8. Flood of Recollection (Community Grade D+)
The controversy: This is the cheapest we've seen a blue style regrowth in a long time. And the ability to recover powerful card draw and removal spells have some players thinking this card could be solid.
However the lack of a clear "spells-matter" deck have most players thinking Flood of Recollection will only make the deck every so often and the average rating is a D+.
What I think: Most decks in limited have a very limited number of non creature spells, and Flood of Recollection is going to be hurting for a target. Occasionally, a draft deck might hit a heavy spell theme, but in a world of tribal synergies, it's hard to see where that deck is going to come from in Ixalan.
In rivals we're fighting dinosaurs and flipping enchantments into lands - not resolving big back breaking spells. Heck, the best card draw in the set comes attached to a big sphinx!
7. Evolving Wilds (Community Grade C+)
The controversy: Typically Evolving Wilds is viewed as a solid draft card - and this time is no exception. The community, on average, rates Evolving Wilds as a solid C+, but some players think Rivals of Ixalan is especially friendly to the venerable fetch land, and have it rated in the B or even A range.
Between splashing for a third color in Naya dinosaurs or Grixis pirates, or helping support a color intensive bomb rare, is Evolving Wild even better than usual?
What I think: Ok, first things first, this might officially the closest I will ever get to playing legacy:
Fetch land + brainstorm? That's crazy cube talk. So Evolving Wild does have that going for it. However, if there's really something unique to Rivals of Ixalan that makes Evolving Wild especially good, I don't see it.
I predict Evolving Wilds will just be it's usual solid self.
6. Gruesome Fate (Community Grade D)
The controversy: In general the community isn't high on Gruesome Fate, and it gets a pretty solid D. The controversy comes from a subset of players who are much more eager to throw this at an opponent.
And if Rivals of Ixalan is prone to clunky huge board stalls, opponents might be meeting a Gruesome Fate more frequently than the community would have guessed.
What I think: If there is a super aggressive go wide deck Gruesome Fate will have a home. However, it's hard to find many cards at common that let you do that in Rivals of Ixalan.
Still, if you do find yourself rolling in copies of Queen's Commission give Gruesome Fate a second look.
5. Sea Legs (Community Grade C-)
The controversy: Sea Legs is just your standard combat trick, pseudo creature removal, um... thing. It's going to be interesting to see how often you find just the wrong combination of creature types on the battlefield to make Sea Legs a dead card.

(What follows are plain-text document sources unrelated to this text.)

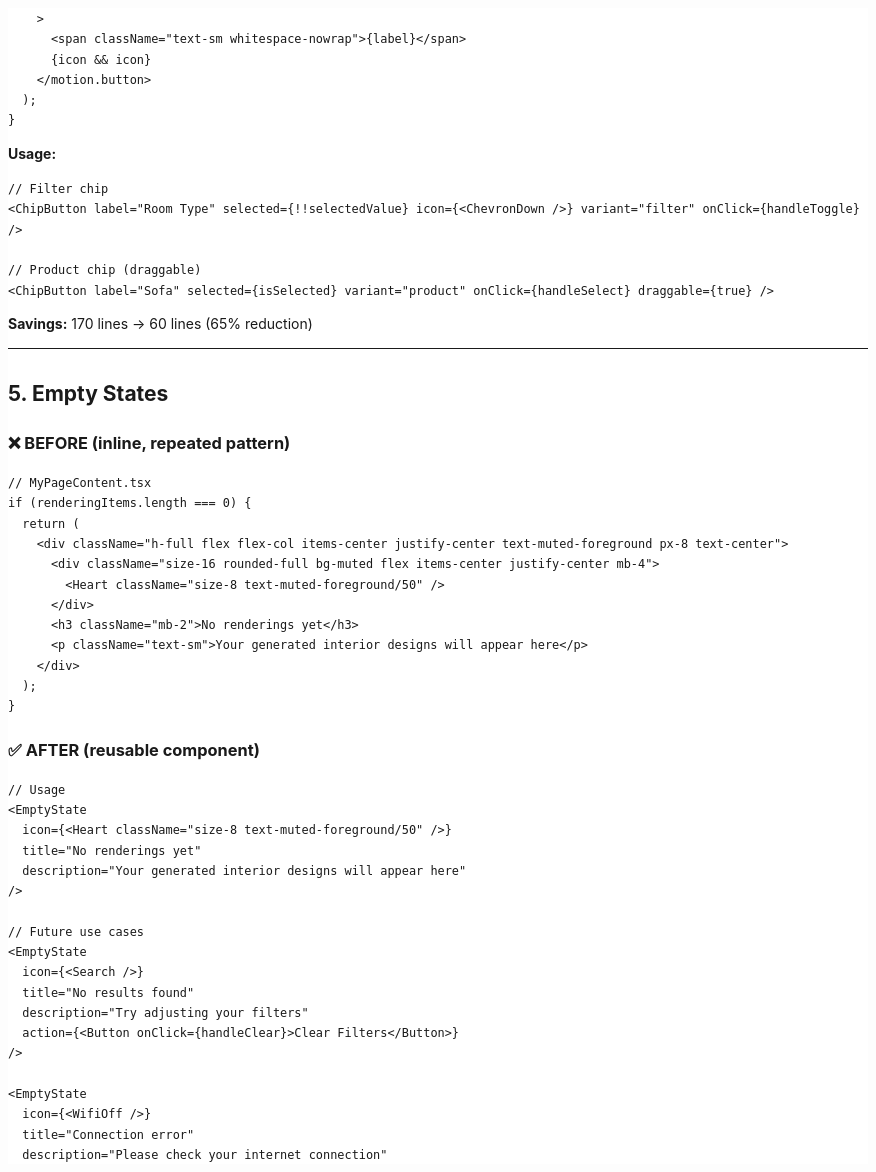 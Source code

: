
 ```tsx
    >
      <span className="text-sm whitespace-nowrap">{label}</span>
      {icon && icon}
    </motion.button>
  );
}
```

**Usage:**
```tsx
// Filter chip
<ChipButton label="Room Type" selected={!!selectedValue} icon={<ChevronDown />} variant="filter" onClick={handleToggle} />

// Product chip (draggable)
<ChipButton label="Sofa" selected={isSelected} variant="product" onClick={handleSelect} draggable={true} />
```

**Savings:** 170 lines → 60 lines (65% reduction)

---

## 5. Empty States

### ❌ BEFORE (inline, repeated pattern)

```tsx
// MyPageContent.tsx
if (renderingItems.length === 0) {
  return (
    <div className="h-full flex flex-col items-center justify-center text-muted-foreground px-8 text-center">
      <div className="size-16 rounded-full bg-muted flex items-center justify-center mb-4">
        <Heart className="size-8 text-muted-foreground/50" />
      </div>
      <h3 className="mb-2">No renderings yet</h3>
      <p className="text-sm">Your generated interior designs will appear here</p>
    </div>
  );
}
```

### ✅ AFTER (reusable component)

```tsx
// Usage
<EmptyState
  icon={<Heart className="size-8 text-muted-foreground/50" />}
  title="No renderings yet"
  description="Your generated interior designs will appear here"
/>

// Future use cases
<EmptyState
  icon={<Search />}
  title="No results found"
  description="Try adjusting your filters"
  action={<Button onClick={handleClear}>Clear Filters</Button>}
/>

<EmptyState
  icon={<WifiOff />}
  title="Connection error"
  description="Please check your internet connection"
``` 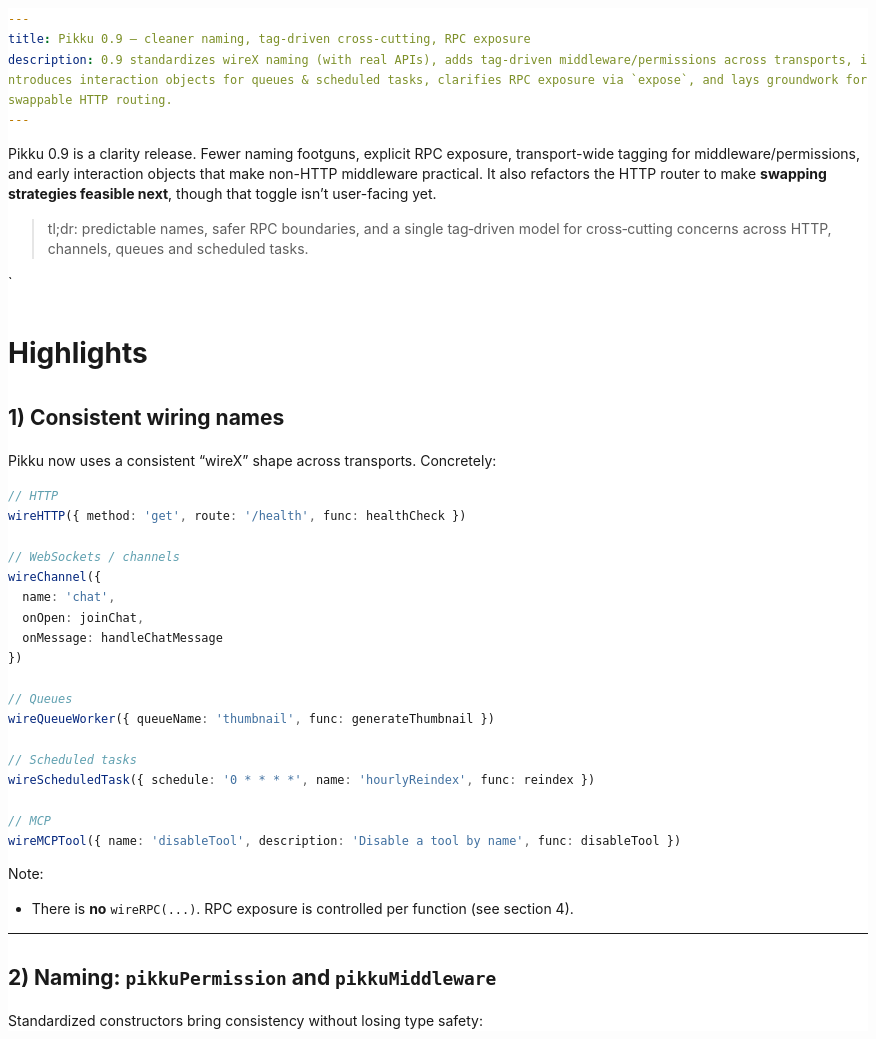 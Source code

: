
 ```yaml
---
title: Pikku 0.9 — cleaner naming, tag‑driven cross‑cutting, RPC exposure
description: 0.9 standardizes wireX naming (with real APIs), adds tag-driven middleware/permissions across transports, introduces interaction objects for queues & scheduled tasks, clarifies RPC exposure via `expose`, and lays groundwork for swappable HTTP routing.
---
```


Pikku 0.9 is a clarity release. Fewer naming footguns, explicit RPC exposure, transport-wide tagging for middleware/permissions, and early interaction objects that make non-HTTP middleware practical. It also refactors the HTTP router to make **swapping strategies feasible next**, though that toggle isn’t user-facing yet.

> tl;dr: predictable names, safer RPC boundaries, and a single tag‑driven model for cross‑cutting concerns across HTTP, channels, queues and scheduled tasks.

`


# Highlights

## 1) Consistent wiring names

Pikku now uses a consistent “wireX” shape across transports. Concretely:

```ts
// HTTP
wireHTTP({ method: 'get', route: '/health', func: healthCheck })

// WebSockets / channels
wireChannel({ 
  name: 'chat', 
  onOpen: joinChat, 
  onMessage: handleChatMessage 
})

// Queues
wireQueueWorker({ queueName: 'thumbnail', func: generateThumbnail })

// Scheduled tasks
wireScheduledTask({ schedule: '0 * * * *', name: 'hourlyReindex', func: reindex })

// MCP
wireMCPTool({ name: 'disableTool', description: 'Disable a tool by name', func: disableTool })
```

Note:

- There is **no** `wireRPC(...)`. RPC exposure is controlled per function (see section 4).

---

## 2) Naming: `pikkuPermission` and `pikkuMiddleware`
Standardized constructors bring consistency without losing type safety:
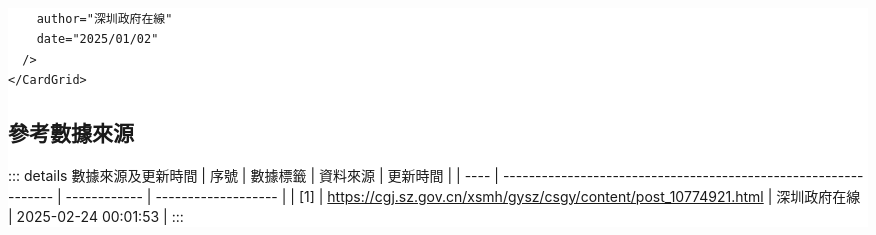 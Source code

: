        author="深圳政府在線"
        date="2025/01/02"
      />
    </CardGrid>


## 參考數據來源

::: details 數據來源及更新時間
| 序號 | 數據標籤                                                        | 資料來源     | 更新時間            |
| ---- | --------------------------------------------------------------- | ------------ | ------------------- |
| [1]  | https://cgj.sz.gov.cn/xsmh/gysz/csgy/content/post_10774921.html | 深圳政府在線 | 2025-02-24 00:01:53 |
:::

The community can't quite decide what to think of Sea Legs, and it shows in the solid wall of players who think this is anything from an above average card to a card that will rarely make the maindeck.
What I think: I quite like cheap, instant speed interaction. Especially if Rivals of Ixalan is as an agressive format, giving creatures their Sea Legs will be an important part of blue's arsenal.
Although, before the format is done, I am guaranteed to give my opponent's creature an extra two toughness by accident.
However, despite that, I imagine Sea Legs will find just enough ways to help my creatures dodge burn, or nerf an opponent's evasive threat, or mess with combat to win me over.
Ravenous Chupacabra did not make the list of controversial cards (at least not in the conventional sense), and is instead the most highly rated common or uncommon in the history of the limited community review (a record that stretches back to Fate Reforged).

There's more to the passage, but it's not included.